▶ _EXERCISE OBJECTIVE_
What lines in the data hold the string "Pacific"? Show them.

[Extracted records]
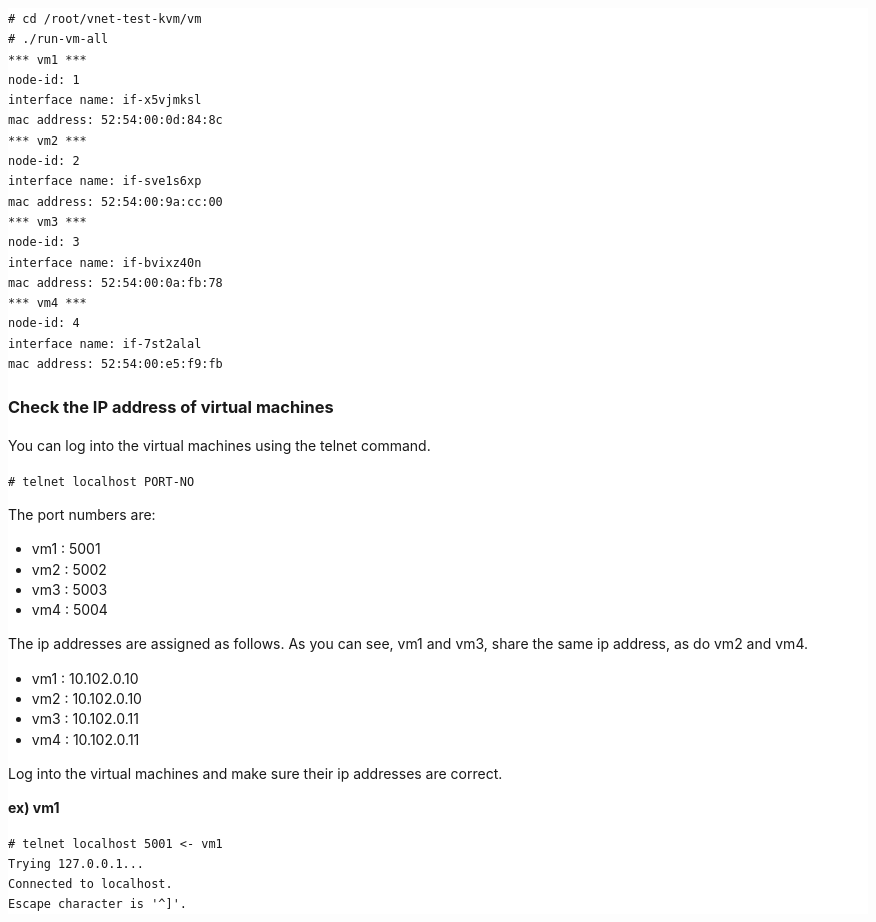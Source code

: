     # cd /root/vnet-test-kvm/vm
    # ./run-vm-all
    *** vm1 ***
    node-id: 1
    interface name: if-x5vjmksl
    mac address: 52:54:00:0d:84:8c
    *** vm2 ***
    node-id: 2
    interface name: if-sve1s6xp
    mac address: 52:54:00:9a:cc:00
    *** vm3 ***
    node-id: 3
    interface name: if-bvixz40n
    mac address: 52:54:00:0a:fb:78
    *** vm4 ***
    node-id: 4
    interface name: if-7st2alal
    mac address: 52:54:00:e5:f9:fb

### Check the IP address of virtual machines

You can log into the virtual machines using the telnet command.

    # telnet localhost PORT-NO

The port numbers are:

+ vm1 : 5001
+ vm2 : 5002
+ vm3 : 5003
+ vm4 : 5004

The ip addresses are assigned as follows. As you can see, vm1 and vm3, share the same ip address, as do vm2 and vm4.

+ vm1 : 10.102.0.10
+ vm2 : 10.102.0.10
+ vm3 : 10.102.0.11
+ vm4 : 10.102.0.11

Log into the virtual machines and make sure their ip addresses are correct.

**ex) vm1**

    # telnet localhost 5001 <- vm1
    Trying 127.0.0.1...
    Connected to localhost.
    Escape character is '^]'.

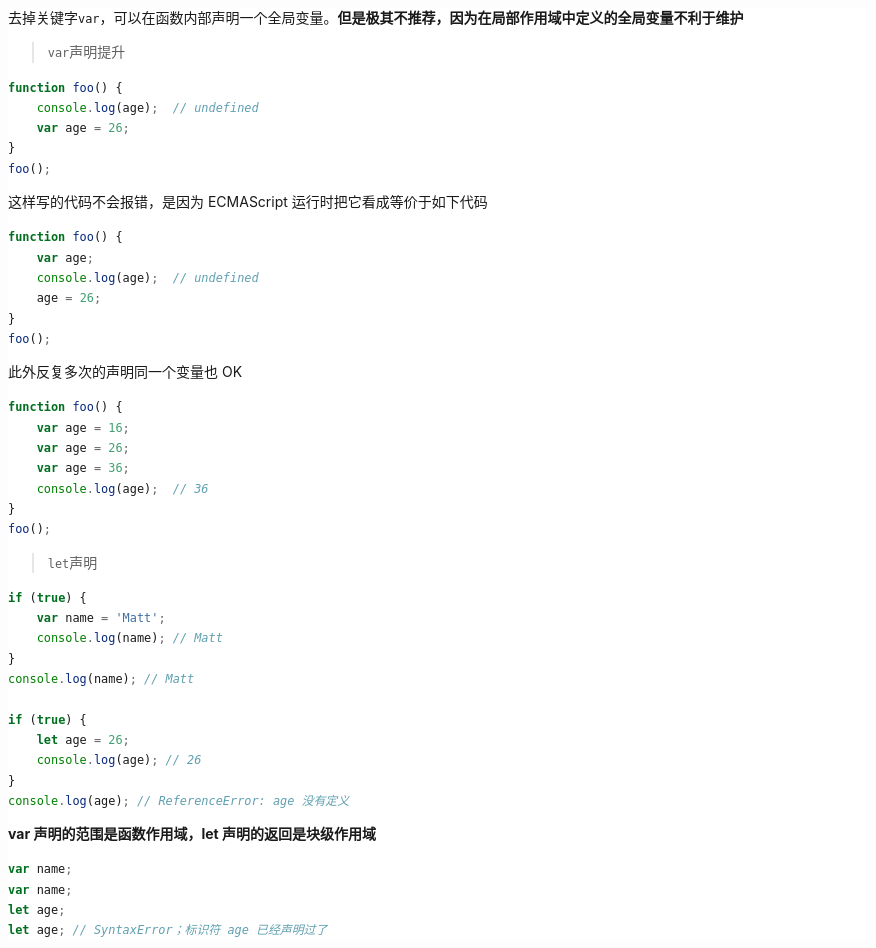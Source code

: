 去掉关键字`var`，可以在函数内部声明一个全局变量。**但是极其不推荐，因为在局部作用域中定义的全局变量不利于维护**

> `var`声明提升

```js
function foo() {
    console.log(age);  // undefined
    var age = 26;
}
foo(); 
```

这样写的代码不会报错，是因为 ECMAScript 运行时把它看成等价于如下代码

```js
function foo() {
    var age;
    console.log(age);  // undefined
    age = 26;
}
foo(); 
```

此外反复多次的声明同一个变量也 OK

```js
function foo() {
    var age = 16;
    var age = 26;
    var age = 36;
    console.log(age);  // 36
}
foo(); 
```

> `let`声明

```js
if (true) {
    var name = 'Matt';
    console.log(name); // Matt
}
console.log(name); // Matt

if (true) {
    let age = 26;
    console.log(age); // 26
}
console.log(age); // ReferenceError: age 没有定义
```

**var 声明的范围是函数作用域，let 声明的返回是块级作用域**

```js
var name;
var name;
let age;
let age; // SyntaxError；标识符 age 已经声明过了
```
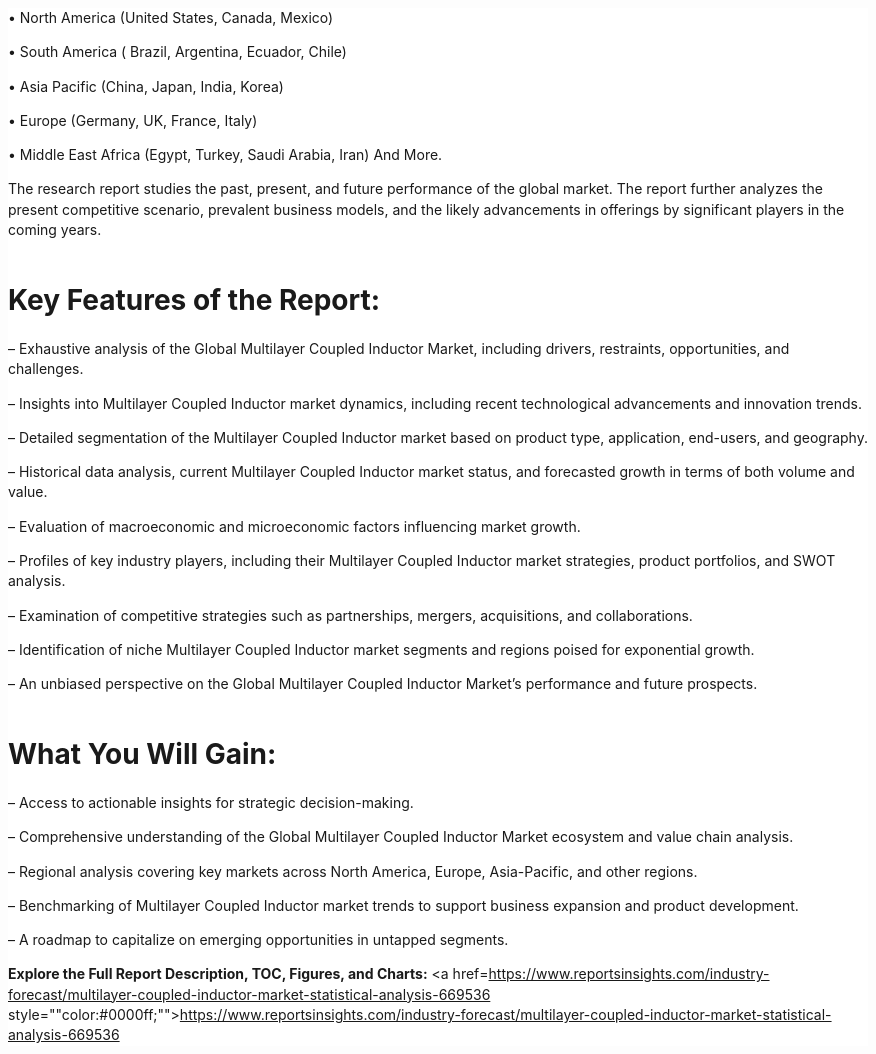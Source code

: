 • North America (United States, Canada, Mexico)

• South America ( Brazil, Argentina, Ecuador, Chile)

• Asia Pacific (China, Japan, India, Korea)

• Europe (Germany, UK, France, Italy)

• Middle East Africa (Egypt, Turkey, Saudi Arabia, Iran) And More.

The research report studies the past, present, and future performance of the global market. The report further analyzes the present competitive scenario, prevalent business models, and the likely advancements in offerings by significant players in the coming years.

# <strong>Key Features of the Report:</strong>

– Exhaustive analysis of the Global Multilayer Coupled Inductor Market, including drivers, restraints, opportunities, and challenges.

– Insights into Multilayer Coupled Inductor market dynamics, including recent technological advancements and innovation trends.

– Detailed segmentation of the Multilayer Coupled Inductor market based on product type, application, end-users, and geography.

– Historical data analysis, current Multilayer Coupled Inductor market status, and forecasted growth in terms of both volume and value.

– Evaluation of macroeconomic and microeconomic factors influencing market growth.

– Profiles of key industry players, including their Multilayer Coupled Inductor market strategies, product portfolios, and SWOT analysis.

– Examination of competitive strategies such as partnerships, mergers, acquisitions, and collaborations.

– Identification of niche Multilayer Coupled Inductor market segments and regions poised for exponential growth.

– An unbiased perspective on the Global Multilayer Coupled Inductor Market’s performance and future prospects.

# <strong>What You Will Gain:</strong>

– Access to actionable insights for strategic decision-making.

– Comprehensive understanding of the Global Multilayer Coupled Inductor Market ecosystem and value chain analysis.

– Regional analysis covering key markets across North America, Europe, Asia-Pacific, and other regions.

– Benchmarking of Multilayer Coupled Inductor market trends to support business expansion and product development.

– A roadmap to capitalize on emerging opportunities in untapped segments.

<strong>Explore the Full Report Description, TOC, Figures, and Charts:</strong>
<a href=https://www.reportsinsights.com/industry-forecast/multilayer-coupled-inductor-market-statistical-analysis-669536 style=""color:#0000ff;"">https://www.reportsinsights.com/industry-forecast/multilayer-coupled-inductor-market-statistical-analysis-669536</a>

▶ _ANSWER TO THE EXERCISE_
• Asia Pacific (China, Japan, India, Korea)
– Regional analysis covering key markets across North America, Europe, Asia-Pacific, and other regions.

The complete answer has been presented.